Giving Back to the Community: Josh Rojas just wants to make his hometown proud

By James Lotts

When Josh Rojas headed to the University of Hawaii to play baseball, he had never been away from his home state of Arizona to play the sport he loved.
He admitted he struggled at first, but he eventually settled in and became comfortable with life on the road. However, the business of baseball brought him back home and, with that, the pressure of representing his hometown in front of friends and family.

Raised in Litchfield Park as a D-backs fan, Rojas was traded from the Houston Astros to the Arizona Diamondbacks. The return home tempered the blow of leaving the people with whom he started his professional baseball career.

“It was bittersweet for sure,” Rojas says. “It was sad to get traded away from everybody I came up with, all my friends, all the coaches I had created a bond with. It was so sad to be leaving, but the fact that it was Arizona was pretty cool.”

Rojas not only wanted to make his hometown proud on the baseball field but off it as well. Rojas has made a point to do work around the community, whether that is in the form of camps or donating gear. He was last year’s D-backs nominee for the Roberto Clemente Award, a prize that is given “to the player who best represents the game of baseball through extraordinary character, community involvement, philanthropy and positive contributions, on and off the field.”

“The award was cool. It was icing on the cake,” Rojas says. “But it wasn’t my intention going into it. I was just trying to help out.”

Rojas says he wants to host more camps and stay involved with his alma mater, Millennium High School in Goodyear.

A large portion of the expectations Rojas faces are on the field. He says he is proud to have been a part of the D-backs’ journey of improvement since he was traded to the team in 2019. Even though he is a veteran on this young D-backs team, he is still learning from everybody on the team, including his younger teammates.

“But for the most part we’re bouncing ideas off each other,” Rojas says. “I’m taking just as much from (Dominic Fletcher) Fletch and Corbin (Carroll) and Alek (Thomas) as they are from me. I really haven’t taken much of a leadership role in that sense and giving advice. I’m learning just like they are. I consider myself new to this game. And you know, their success has come at a much earlier age than me. So, they obviously got some things figured out before I did.”

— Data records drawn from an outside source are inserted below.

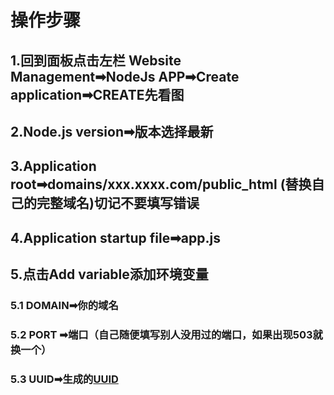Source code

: # 操作步骤
## 1.回到面板点击左栏 Website Management➡NodeJs APP➡Create application➡CREATE先看图
## 2.Node.js version➡版本选择最新
## 3.Application root➡domains/xxx.xxxx.com/public_html (替换自己的完整域名)切记不要填写错误
## 4.Application startup file➡app.js
## 5.点击Add variable添加环境变量
   ###   5.1 DOMAIN➡你的域名
   ###   5.2 PORT ➡端口（自己随便填写别人没用过的端口，如果出现503就换一个）
   ###   5.3 UUID➡生成的[UUID](https://1024tools.com/uuid)
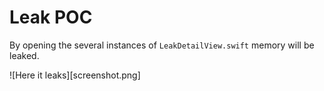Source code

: # Leak POC

By opening the several instances of `LeakDetailView.swift` memory will be leaked.

![Here it leaks][screenshot.png]

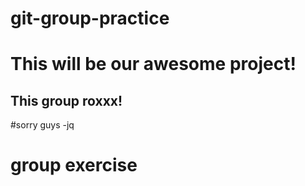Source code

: # git-group-practice

# This will be our awesome project!


## This group roxxx!

#sorry guys -jq


# group exercise

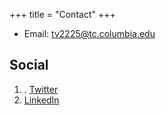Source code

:+++
title = "Contact"
+++


* Email: [tv2225@tc.columbia.edu](mailto:tv2225@tc.columbia.edu)

## Social
1. . [Twitter](https://twitter.com/TatiVelasco)
2. [LinkedIn](https://www.linkedin.com/in/tatianavelascoro/)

Rojas’ journey to the MLB was not as simple and smooth as it would be for a top prospect. Rojas says he struggled at times during college.

“I’d say my most discouraging year was my junior year at Hawaii, my first year of Hawaii, it was my first time away playing baseball on the road and not being home,” Rojas says. “It was a really tough year.”

After high school, Rojas played at Paradise Valley Community College before he transferred to University of Hawaii. After college, Rojas was drafted by the Houston Astros in the 26th round. Rojas says he started to get more comfortable when he started playing in the minor leagues.

Rojas is happy to see the D-backs starting to find success after some years of turbulence. He hopes the other Valley teams follow suit.

“When it comes to the Arizona Diamondbacks, we had a few tough years, a few of which I was here for. I really wanted us to turn it around. With all my friends and family and people I went to high school with being Arizona sports fans, it’s always embarrassing to look them in the eye and know that I’m helping us lose. I take pride in us having better years.”
Rojas says

he’s inspired by Marquis Flowers, a former football standout at Millennium High School who made it to the NFL. He and Flowers try to motivate kids in the community to want to make it to the highest levels of sport.

“I think it’s always cool to see somebody from your hometown make it and for me coming up I remember that was Marquis Flowers, went to Millennium High School and then went to the NFL,” Rojas says.

“But it was cool to see somebody from your area make it big and kind of feel like, ‘Oh, you had a part in that,’ even though I had zero part in that, but it kind of feels like there is a connection there. I feel like I carry that now with baseball.”